Untuk menghadapi situasi tersebut, Supangat menekankan perlunya langkah adaptif dan inovatif.
“Untag Surabaya tidak hanya harus bertahan, tapi juga bertransformasi. Fokus utama ada pada peningkatan kualitas dosen serta layanan mahasiswa. Mahasiswa yang puas akan menjadi promotor alami bagi kampus,” ujarnya.
Wakil Rektor II Untag Surabaya, Supangat, M.Kom., Ph.D., ITIL, COBIT, CLA, CISA, menekankan pentingnya pengelolaan keuangan secara profesional di tengah kondisi sulit yang dialami banyak PTS. Foto iNewsSurabaya/ist
Selain itu, Untag juga menaruh perhatian besar pada kesejahteraan tenaga pendidik dan kependidikan. Upaya itu diwujudkan melalui kompensasi layak, sistem rekrutmen dan retensi yang lebih baik, serta pengembangan SDM berkelanjutan.
Melalui rapat kerja ini, Untag Surabaya menegaskan komitmennya untuk menjadi perguruan tinggi yang unggul, adaptif, dan berdaya saing global.

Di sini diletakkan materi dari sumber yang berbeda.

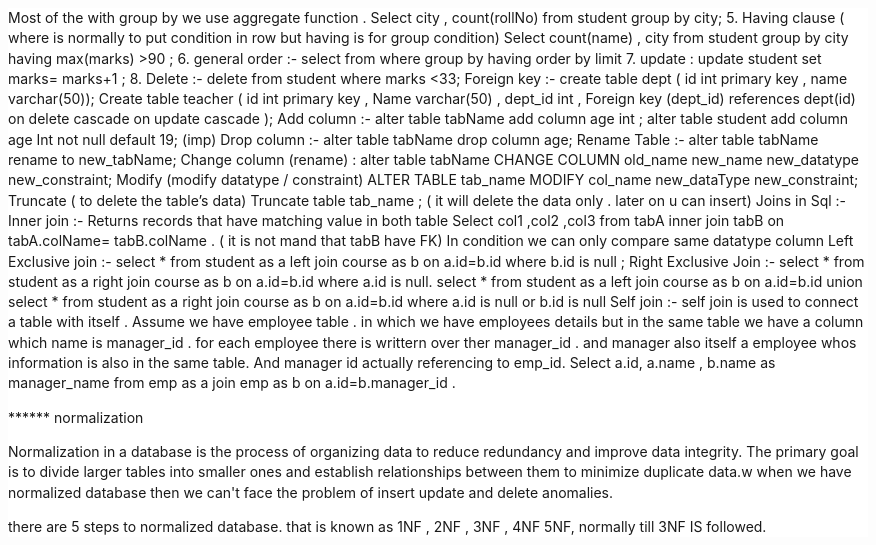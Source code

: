 Most of the with group by we use aggregate function .
Select city , count(rollNo) from student group by city;
5. Having clause ( where is normally to put condition in row but having is for group condition)
Select count(name) , city from student group by city having max(marks) >90 ;
6. general order :- select from where group by having order by limit
7. update : update student set marks= marks+1 ;
8. Delete :- delete from student where marks <33;
Foreign key :- create table dept ( id int primary key , name varchar(50));
Create table teacher ( id int primary key ,
Name varchar(50) , dept_id int ,
Foreign key (dept_id) references dept(id)
on delete cascade
on update cascade );
Add column :- alter table tabName add column age int ; alter table student add column age Int not null default 19; (imp)
Drop column :- alter table tabName drop column age;
Rename Table :- alter table tabName rename to new_tabName;
Change column (rename) : alter table tabName CHANGE COLUMN old_name new_name new_datatype
new_constraint;
Modify (modify datatype / constraint)
ALTER TABLE tab_name MODIFY col_name new_dataType new_constraint;
Truncate ( to delete the table’s data)
Truncate table tab_name ; ( it will delete the data only . later on u can insert)
Joins in Sql :- Inner join :- Returns records that have matching value in both table
Select col1 ,col2 ,col3 from tabA inner join tabB on tabA.colName= tabB.colName . ( it is not mand that tabB have FK)
In condition we can only compare same datatype column
Left Exclusive join :- select * from student as a left join course as b on a.id=b.id where b.id is null ;
Right Exclusive Join :- select * from student as a right join course as b on a.id=b.id where a.id is null.
select * from student as a left join course as b on a.id=b.id union select * from student as a right join course as b on
a.id=b.id where a.id is null or b.id is null
Self join :- self join is used to connect a table with itself .
Assume we have employee table . in which we have employees details but in the same table we have a column which
name is manager_id . for each employee there is writtern over ther manager_id . and manager also itself a employee
whos information is also in the same table. And manager id actually referencing to emp_id.
Select a.id, a.name , b.name as manager_name from emp as a join emp as b on a.id=b.manager_id .


******   normalization

Normalization in a database is the process of organizing data to reduce redundancy and improve data integrity. The primary goal is to divide larger tables into smaller ones and establish relationships between them to minimize duplicate data.w
when we have normalized database then we can't face the problem of insert update and delete anomalies. 

there are 5 steps to normalized database. that is known as 1NF , 2NF , 3NF , 4NF 5NF, normally till 3NF IS followed. 
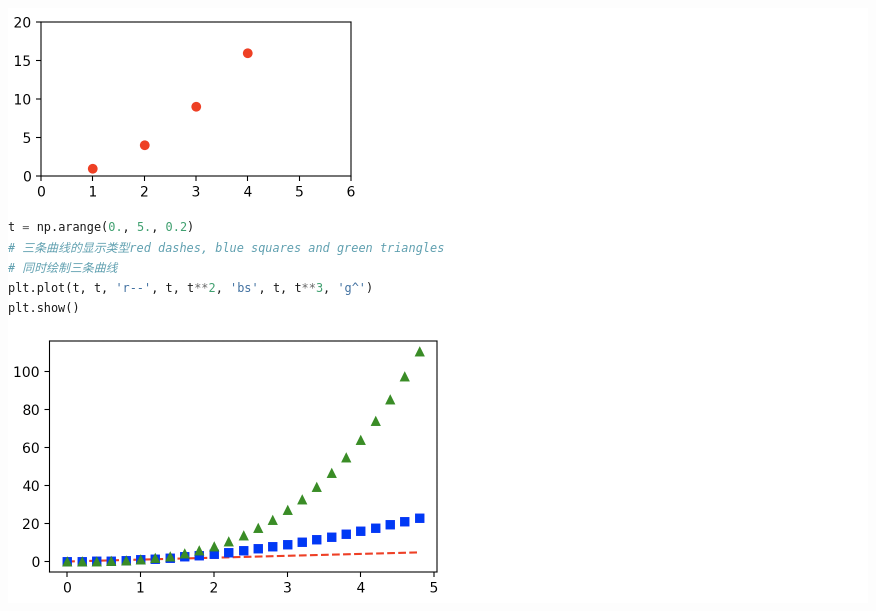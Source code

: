 ![](/assets/7pyplot_xy_4.png)

```py
t = np.arange(0., 5., 0.2)
# 三条曲线的显示类型red dashes, blue squares and green triangles
# 同时绘制三条曲线
plt.plot(t, t, 'r--', t, t**2, 'bs', t, t**3, 'g^')
plt.show()
```

![](/assets/7pyplot_xy_5.png)
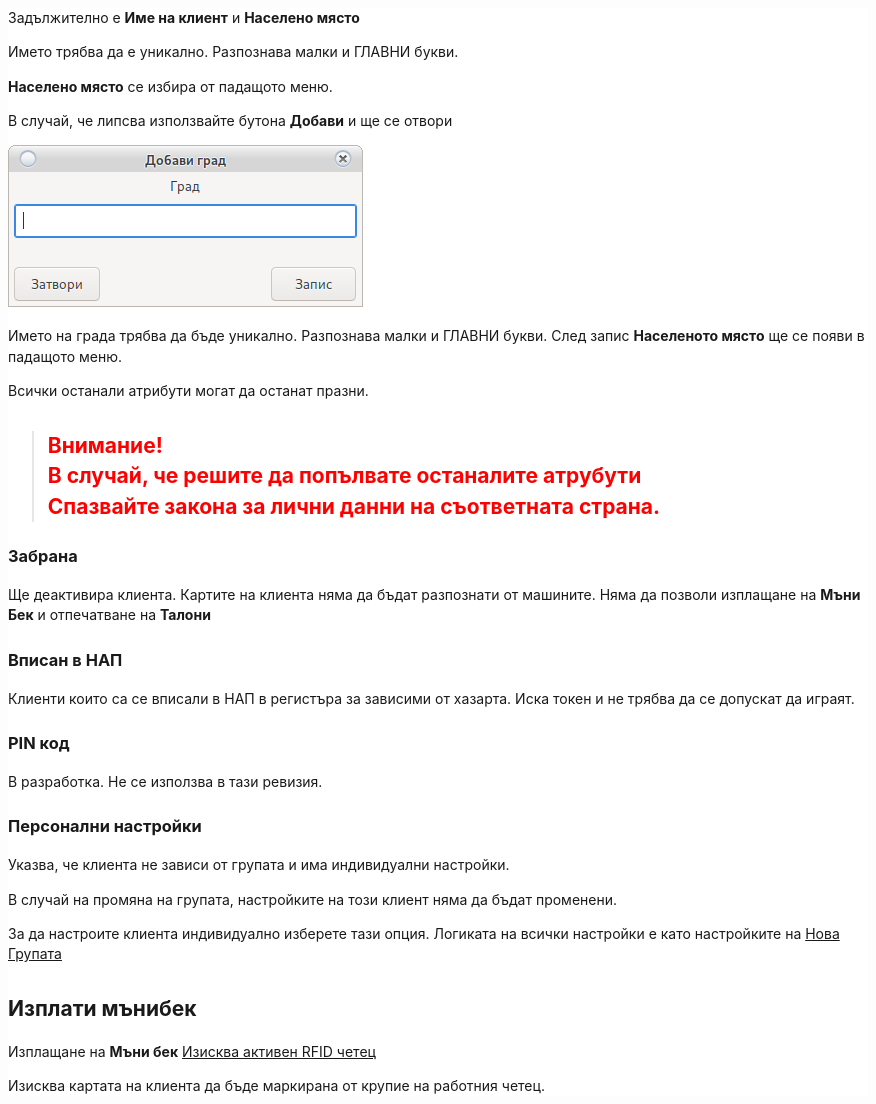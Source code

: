 Задължително е __Име на клиент__ и __Населено място__

Името трябва да е уникално. Разпознава малки и ГЛАВНИ букви.

__Населено място__ се избира от падащото меню. 

В случай, че липсва използвайте бутона __Добави__ и ще се отвори

![Град](../../img/colibri/sity.png)

Името на града трябва да бъде уникално. Разпознава малки и ГЛАВНИ букви.
След запис __Населеното място__ ще се появи в падащото меню.

Всички останали атрибути могат да останат празни.

> <h2 style="color:red">Внимание!<br>
> В случай, че решите да попълвате останалите атрубути <br>
> Спазвайте закона за лични данни на съответната страна.</h2>


### Забрана

Ще деактивира клиента. Картите на клиента няма да бъдат разпознати от машините.
Няма да позволи изплащане на __Мъни Бек__ и отпечатване на __Талони__

### Вписан в НАП

Клиенти които са се вписали в НАП в регистъра за зависими от хазарта. Иска токен и не трябва да се допускат да играят.

### PIN код

В разработка. Не се използва в тази ревизия.

### Персонални настройки

Указва, че клиента не зависи от групата и има индивидуални настройки.

В случай на промяна на групата, настройките на този клиент няма да бъдат променени.

За да настроите клиента индивидуално изберете тази опция. Логиката на всички настройки е като 
настройките на [Нова Групата](cust.html#_4) 

## Изплати мънибек

Изплащане на __Мъни бек__ [Изисква активен RFID четец](config_system.html#_27)

Изисква картата на клиента да бъде маркирана от крупие на работния четец.
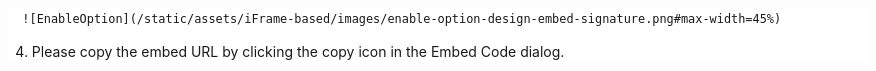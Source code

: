       ![EnableOption](/static/assets/iFrame-based/images/enable-option-design-embed-signature.png#max-width=45%)  

   4. Please copy the embed URL by clicking the copy icon in the Embed Code dialog. 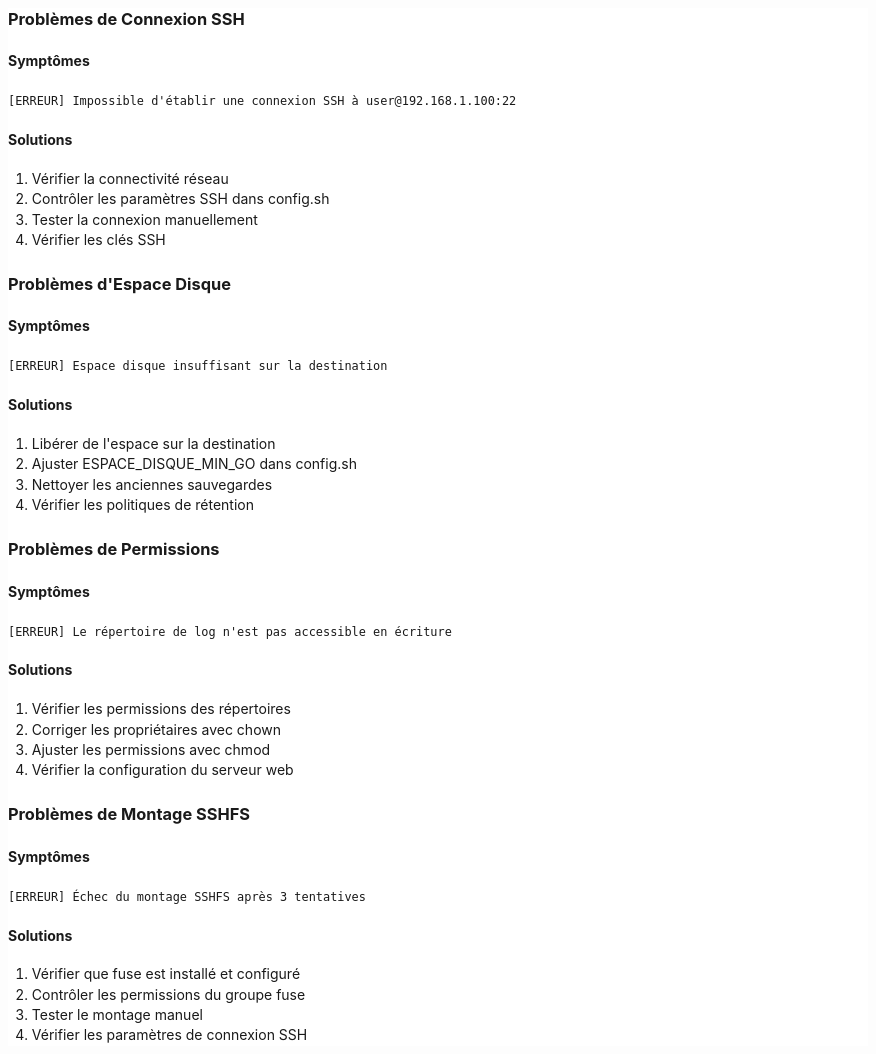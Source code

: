 ### Problèmes de Connexion SSH

#### Symptômes
```
[ERREUR] Impossible d'établir une connexion SSH à user@192.168.1.100:22
```

#### Solutions
1. Vérifier la connectivité réseau
2. Contrôler les paramètres SSH dans config.sh
3. Tester la connexion manuellement
4. Vérifier les clés SSH

### Problèmes d'Espace Disque

#### Symptômes
```
[ERREUR] Espace disque insuffisant sur la destination
```

#### Solutions
1. Libérer de l'espace sur la destination
2. Ajuster ESPACE_DISQUE_MIN_GO dans config.sh
3. Nettoyer les anciennes sauvegardes
4. Vérifier les politiques de rétention

### Problèmes de Permissions

#### Symptômes
```
[ERREUR] Le répertoire de log n'est pas accessible en écriture
```

#### Solutions
1. Vérifier les permissions des répertoires
2. Corriger les propriétaires avec chown
3. Ajuster les permissions avec chmod
4. Vérifier la configuration du serveur web

### Problèmes de Montage SSHFS

#### Symptômes
```
[ERREUR] Échec du montage SSHFS après 3 tentatives
```

#### Solutions
1. Vérifier que fuse est installé et configuré
2. Contrôler les permissions du groupe fuse
3. Tester le montage manuel
4. Vérifier les paramètres de connexion SSH
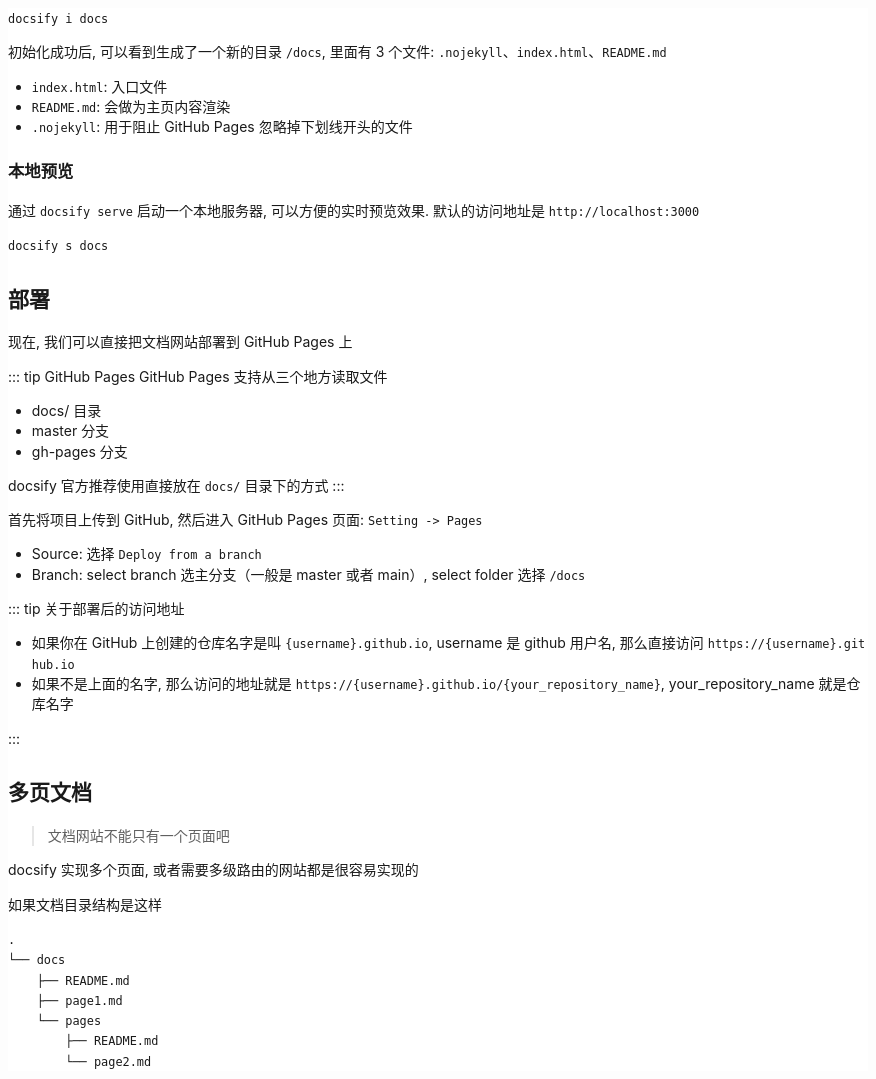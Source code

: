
 ```shell
docsify i docs
```

初始化成功后, 可以看到生成了一个新的目录 `/docs`, 里面有 3 个文件: `.nojekyll`、`index.html`、`README.md`

- `index.html`: 入口文件
- `README.md`: 会做为主页内容渲染
- `.nojekyll`: 用于阻止 GitHub Pages 忽略掉下划线开头的文件

### 本地预览

通过 `docsify serve` 启动一个本地服务器, 可以方便的实时预览效果. 默认的访问地址是 `http://localhost:3000`

```shell
docsify s docs
```

## 部署

现在, 我们可以直接把文档网站部署到 GitHub Pages 上

::: tip GitHub Pages
GitHub Pages 支持从三个地方读取文件

- docs/ 目录
- master 分支
- gh-pages 分支

docsify 官方推荐使用直接放在 `docs/` 目录下的方式
:::

首先将项目上传到 GitHub, 然后进入 GitHub Pages 页面: `Setting -> Pages`

- Source: 选择 `Deploy from a branch`
- Branch: select branch 选主分支（一般是 master 或者 main）, select folder 选择 `/docs`

::: tip 关于部署后的访问地址

- 如果你在 GitHub 上创建的仓库名字是叫 `{username}.github.io`, username 是 github 用户名, 那么直接访问 `https://{username}.github.io`
- 如果不是上面的名字, 那么访问的地址就是 `https://{username}.github.io/{your_repository_name}`, your_repository_name 就是仓库名字

:::

## 多页文档

> 文档网站不能只有一个页面吧

docsify 实现多个页面, 或者需要多级路由的网站都是很容易实现的

如果文档目录结构是这样

```text
.
└── docs
    ├── README.md
    ├── page1.md
    └── pages
        ├── README.md
        └── page2.md
```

“Untag bukan hanya melahirkan lulusan kompeten, tapi juga membangun generasi inovatif dengan jiwa kebangsaan yang kuat,” tegas Supangat.
Dengan arah kebijakan baru tersebut, Untag Surabaya optimistis mampu memperkuat posisi sebagai salah satu PTS terkemuka di Indonesia, sekaligus siap bersaing dengan PTN-BH di era pendidikan tinggi modern.